- Developers: Angel Studios (PS2); Rebellion (GBA);
- Publishers: Rockstar Games (PS2); Destination Software (GBA);
- Designer: Wing S. Cho (PS2)
- Platforms: PlayStation 2; Game Boy Advance;
- Release: PlayStation 2; NA: October 26, 2000; EU: November 24, 2000; AU: November 30, 2000; ; Game Boy Advance; NA: September 11, 2002; EU: October 8, 2002; ;
- Genre: Racing
- Modes: Single-player, multiplayer

= Smuggler's Run =

2000 video game

Smuggler's Run is a racing video game developed by Angel Studios and published by Rockstar Games as a launch title for the PlayStation 2 on October 26, 2000. In the game, the player plays as a smuggler who has a number of different vehicles at his disposal including dune buggies, rally cars, and military vehicles.
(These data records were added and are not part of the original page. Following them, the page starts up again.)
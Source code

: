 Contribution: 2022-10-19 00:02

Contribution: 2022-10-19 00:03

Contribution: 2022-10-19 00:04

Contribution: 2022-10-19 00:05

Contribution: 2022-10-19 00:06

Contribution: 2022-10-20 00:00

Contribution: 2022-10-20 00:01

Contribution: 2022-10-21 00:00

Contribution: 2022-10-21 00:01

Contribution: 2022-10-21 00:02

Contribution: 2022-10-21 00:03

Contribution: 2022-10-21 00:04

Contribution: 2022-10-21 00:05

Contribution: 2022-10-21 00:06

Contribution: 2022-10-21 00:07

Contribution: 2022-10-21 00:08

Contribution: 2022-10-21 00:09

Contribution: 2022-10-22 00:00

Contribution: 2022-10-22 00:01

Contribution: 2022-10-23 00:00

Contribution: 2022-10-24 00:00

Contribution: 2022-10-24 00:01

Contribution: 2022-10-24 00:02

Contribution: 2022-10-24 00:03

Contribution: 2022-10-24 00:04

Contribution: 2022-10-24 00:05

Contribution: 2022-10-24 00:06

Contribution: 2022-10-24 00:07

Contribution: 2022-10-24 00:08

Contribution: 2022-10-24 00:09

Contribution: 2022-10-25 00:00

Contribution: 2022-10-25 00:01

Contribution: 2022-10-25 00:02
The vehicles are used to smuggle assorted cargo through three different large, open levels. The game, which was an early release for the Sony PlayStation 2, features career and 1- to 2-player arcade modes.
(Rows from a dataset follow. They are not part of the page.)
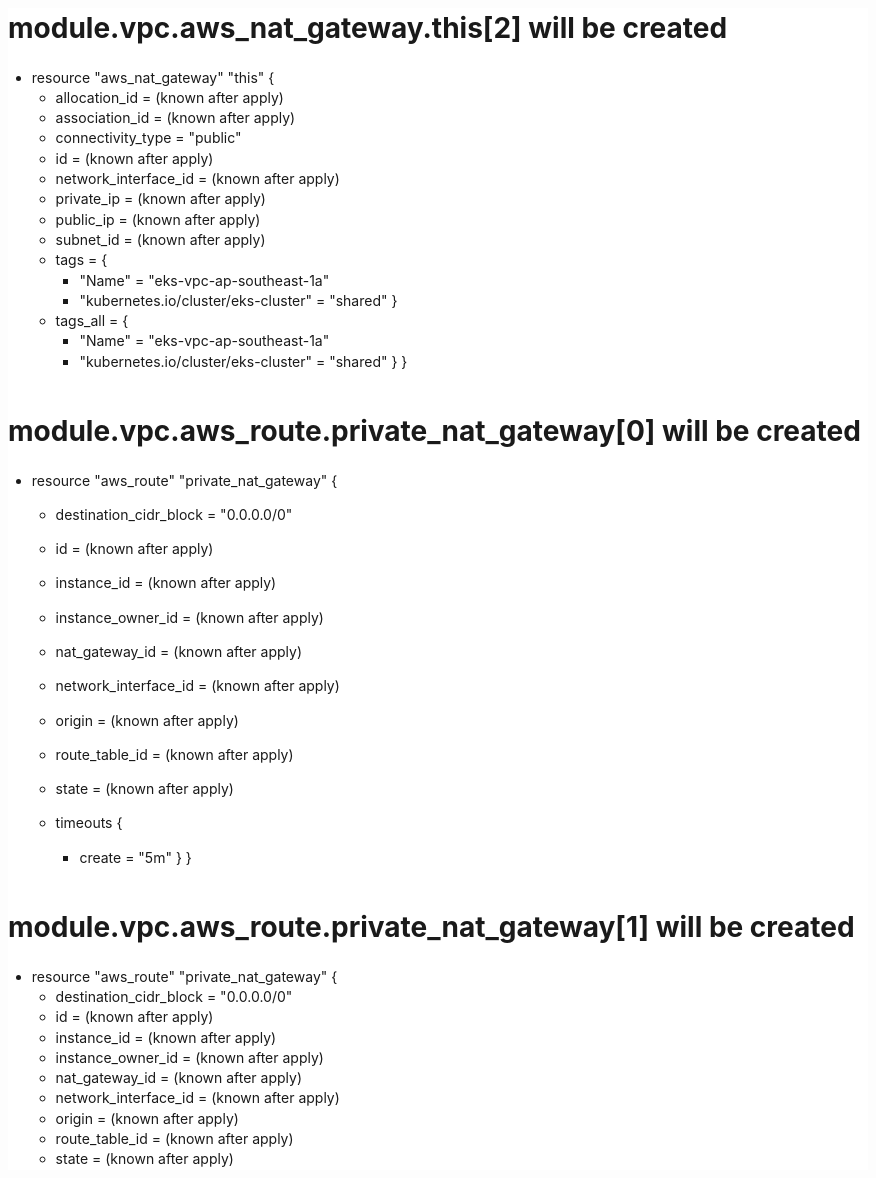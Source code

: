   # module.vpc.aws_nat_gateway.this[2] will be created
  + resource "aws_nat_gateway" "this" {
      + allocation_id        = (known after apply)
      + association_id       = (known after apply)
      + connectivity_type    = "public"
      + id                   = (known after apply)
      + network_interface_id = (known after apply)
      + private_ip           = (known after apply)
      + public_ip            = (known after apply)
      + subnet_id            = (known after apply)
      + tags                 = {
          + "Name"                              = "eks-vpc-ap-southeast-1a"
          + "kubernetes.io/cluster/eks-cluster" = "shared"
        }
      + tags_all             = {
          + "Name"                              = "eks-vpc-ap-southeast-1a"
          + "kubernetes.io/cluster/eks-cluster" = "shared"
        }
    }

  # module.vpc.aws_route.private_nat_gateway[0] will be created
  + resource "aws_route" "private_nat_gateway" {
      + destination_cidr_block = "0.0.0.0/0"
      + id                     = (known after apply)
      + instance_id            = (known after apply)
      + instance_owner_id      = (known after apply)
      + nat_gateway_id         = (known after apply)
      + network_interface_id   = (known after apply)
      + origin                 = (known after apply)
      + route_table_id         = (known after apply)
      + state                  = (known after apply)

      + timeouts {
          + create = "5m"
        }
    }

  # module.vpc.aws_route.private_nat_gateway[1] will be created
  + resource "aws_route" "private_nat_gateway" {
      + destination_cidr_block = "0.0.0.0/0"
      + id                     = (known after apply)
      + instance_id            = (known after apply)
      + instance_owner_id      = (known after apply)
      + nat_gateway_id         = (known after apply)
      + network_interface_id   = (known after apply)
      + origin                 = (known after apply)
      + route_table_id         = (known after apply)
      + state                  = (known after apply)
Smuggler's Run became a part of the Sony Greatest Hits series of games that reached a particular sales milestone for the PlayStation 2.

==Gameplay==
Smuggler's Mission:
New to a local smuggling gang, the player's job is to smuggle cargo through three consecutive levels (forest, desert, and snow) with about ten missions per level. In nearly all missions they must evade the U.S. border patrol, the CIA, or rival smuggling gangs. This is essentially the career mode of the game. There are a total of 34 missions to complete here.

Turf War:
In this mode, players can play three different mini-games - two of which involve smuggling cargo while fighting against a rival gang. The final mini-game is a race through a popular spot through the level of their choice.

Joyriding:
This is a free roam mode where the player can explore the level of their choice without having to evade the border patrol. This is a good way to become familiar with the levels and find optimal routes through the level during Smuggler's Mission.

==Reception==

The PlayStation 2 version received "generally favorable reviews", while the Game Boy Advance version received "generally unfavorable reviews", according to the review aggregation website Metacritic. David Chen of NextGen said of the former console version, "A truly next-generation launch title, it's fast, fun, and free of constraints – just the way we like our cross-country crime sprees." In Japan, where the same console version was ported for release under the name Crazy Bump's: Kattobi Car Battle! ( 〜かっとびカーバトル！〜, Kureijī Banpu 〜Kattobi Kā Batoru!〜) and published by Syscom on December 28, 2000, Famitsu gave it a score of 28 out of 40.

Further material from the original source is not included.